The stock market, it should be noted, is a market made up of individual stocks (companies) that do not all act like” The Dow” or S&P500. Individual stocks will diverge from the prevailing market direction if there is positive or negative reported. Sectors (utilities, technology, etc.) will also diverge at different times in the economic cycle. Point is the “stock market” is really a market of stocks.
Which leads us to the bottom two panels of Chart #1 which show the relative performance of the S&P500 Growth Index (middle) and S&P500 Value Index (bottom). Since the market bottom in February 2016 growth has outperformed value – substantially. The divergence between the two investment styles has most notably increased over the past six months as value has struggled at a time that growth stocks have surged.
It is not uncommon for one style to be favored over the other at any given time. Over time, value and growth have produced about the same returns. In July the value index outperformed the growth index after a long period of underperformance. The big question we are considering is what this all means. Has value started to return to favor or was July a short-term aberration?
The 10-year Treasury yield crept up slightly in the month of July, reinforcing the orderly uptrend that has now entered its third year. Yield remain just below the 3.00% level but we expect to see a move above the May 2018 highs at some point in the near future.

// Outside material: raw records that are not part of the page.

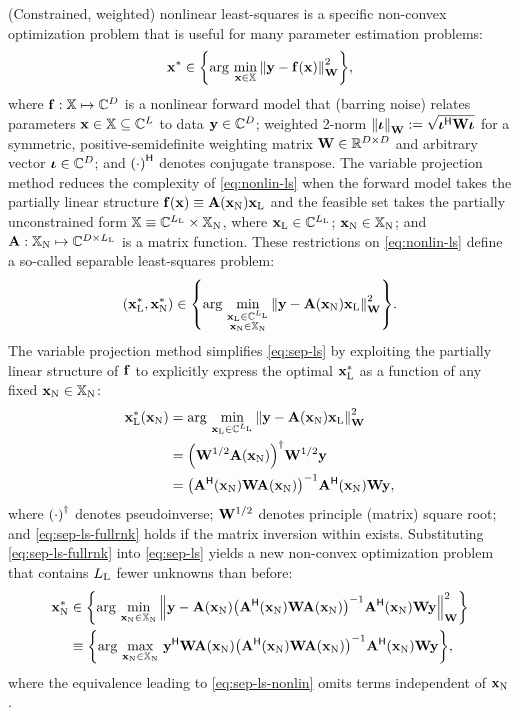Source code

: (Constrained, weighted) nonlinear least-squares
is a specific non-convex optimization problem 
that is useful for many parameter estimation problems:
\begin{align}
	\bmx^* \in \set{\argmin{\bmx\in\setX} \norm{\bmy - \bmfa{\bmx}}^2_{\bmW}},
	\label{eq:nonlin-ls}
\end{align}
where $\mathbf{f} : \mathbb{X} \mapsto \mathbb{C}^{D}$ is 
a nonlinear forward model
that (barring noise) 
relates parameters 
$\mathbf{x} \in \mathbb{X} \subseteq \mathbb{C}^{L}$ 
to data $\mathbf{y} \in \mathbb{C}^{D}$;
weighted 2-norm
$\norm{\bmiota}_\bmW := \sqrt{\bmiota\ctpose\bmW\bmiota}$
for a symmetric, positive-semidefinite weighting matrix
$\mathbf{W} \in \mathbb{R}^{D\times D}$ 
and arbitrary vector $\boldsymbol{\iota} \in \mathbb{C}^{D}$;
and $\paren{\cdot}\ctpose$ denotes conjugate transpose.
The variable projection method 
\cite{golub:03:snl}
reduces the complexity of \eqref{eq:nonlin-ls}
when the forward model takes
the partially linear structure
$\bmfa{\bmx} \equiv \bmAa{\bmxn}\bmxl$
and the feasible set takes 
the partially unconstrained form 
$\mathbb{X} \equiv \mathbb{C}^{L_\mathrm{L}} \times \mathbb{X}_\mathrm{N}$,
where $\mathbf{x}_\mathrm{L} \in \mathbb{C}^{L_\mathrm{L}}$; $\mathbf{x}_\mathrm{N} \in \mathbb{X}_\mathrm{N}$;
and $\mathbf{A} : \mathbb{X}_\mathrm{N} \mapsto \mathbb{C}^{D\times L_\mathrm{L}}$ 
is a matrix function.
These restrictions on \eqref{eq:nonlin-ls} 
define a so-called separable least-squares problem:
\begin{align}
	\paren{\bmxl^*,\bmxn^*} \in 
		\set{\argmin{\substack{\bmxl \in \complexes{\Ll} \\ \bmxn \in \setXn}} 
		\norm{\bmy - \bmAa{\bmxn}\bmxl}^2_{\bmW}}.
	\label{eq:sep-ls}
\end{align}
The variable projection method simplifies \eqref{eq:sep-ls}
by exploiting the partially linear structure of $\mathbf{f}$ 
to explicitly express the optimal $\mathbf{x}_\mathrm{L}^*$ as a function 
of any fixed $\mathbf{x}_\mathrm{N} \in \mathbb{X}_\mathrm{N}$:
\begin{align}
	\bmxl^*\paren{\bmxn} 
		&= \argmin{\bmxl \in \complexes{\Ll}} 
		\norm{\bmy - \bmAa{\bmxn}\bmxl}^2_{\bmW} 
		\nonumber \\
		&= \pinv{\bmW^{1/2}\bmAa{\bmxn}} \bmW^{1/2} \bmy
		\label{eq:sep-ls-lin} \\
		&= \inv{\bmA\ctpose\paren{\bmxn} \bmW \bmAa{\bmxn}} 
		\bmA\ctpose\paren{\bmxn} \bmW \bmy,
		\label{eq:sep-ls-fullrnk}
\end{align}
where $\pinv{\cdot}$ denotes pseudoinverse;
$\mathbf{W}^{1/2}$ denotes principle (matrix) square root;
and \eqref{eq:sep-ls-fullrnk} holds
if the matrix inversion within exists.
Substituting \eqref{eq:sep-ls-fullrnk}
into \eqref{eq:sep-ls} 
yields a new non-convex optimization problem
that contains $L_\mathrm{L}$ fewer unknowns than before:
\begin{align}
	\bmxn^* &\in \set{\argmin{\bmxn\in\setXn} 
	\norm{\bmy - \bmAa{\bmxn}\inv{\bmA\ctpose\paren{\bmxn} \bmW \bmAa{\bmxn}}
		\bmA\ctpose\paren{\bmxn} \bmW \bmy}^2_{\bmW}} 
		\nonumber \\
	&\equiv \set{\argmax{\bmxn\in\setXn}
		\bmy\ctpose \bmW \bmAa{\bmxn}
		\inv{\bmA\ctpose\paren{\bmxn} \bmW \bmAa{\bmxn}}
		\bmA\ctpose\paren{\bmxn} \bmW \bmy}, 
		\label{eq:sep-ls-nonlin}
\end{align}
where the equivalence leading to \eqref{eq:sep-ls-nonlin}
omits terms independent of $\mathbf{x}_\mathrm{N}$.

Once that happened the real question is if the higher yield environment is a new move to higher levels or just a technical break higher that soon resolves itself back at lower levels.
July was another consolidation month for the US Dollar Index which stayed in a relatively tight range. This is a continuation of what we witnessed in June. We expect the consolidation to continue as long as trade issues are not resolved in some manner. We believe that new trade agreements will result in a lower dollar and no agreement will likely result in the next move higher for the dollar index.
The commodities downturn in June continued in July with the CRB index ending the month below the uptrend line and just at the 200-day moving average. The next thirty days should give some clarity to long-term direction for the index.
Summer 2018 has a very different feel than those of the recent past. Gone are the days of little news from New York or Washington. No. As we enter the final weeks of summer there is no shortage of news – mostly good, some negative, other potentially either or both. And every day the news keeps on coming.
The second quarter of the year was economically very good for the USA as well as corporate America. GDP came in north of 4% as S&P 500 companies have reported phenomenal growth numbers. Some of the growth can be directly attributed to the tax cuts. That said, even without the lower tax rates both top line revenues and bottom line profits have been better than one would have expected just six months ago. Throw in the low unemployment rates and what you have is an economy running close to or at capacity.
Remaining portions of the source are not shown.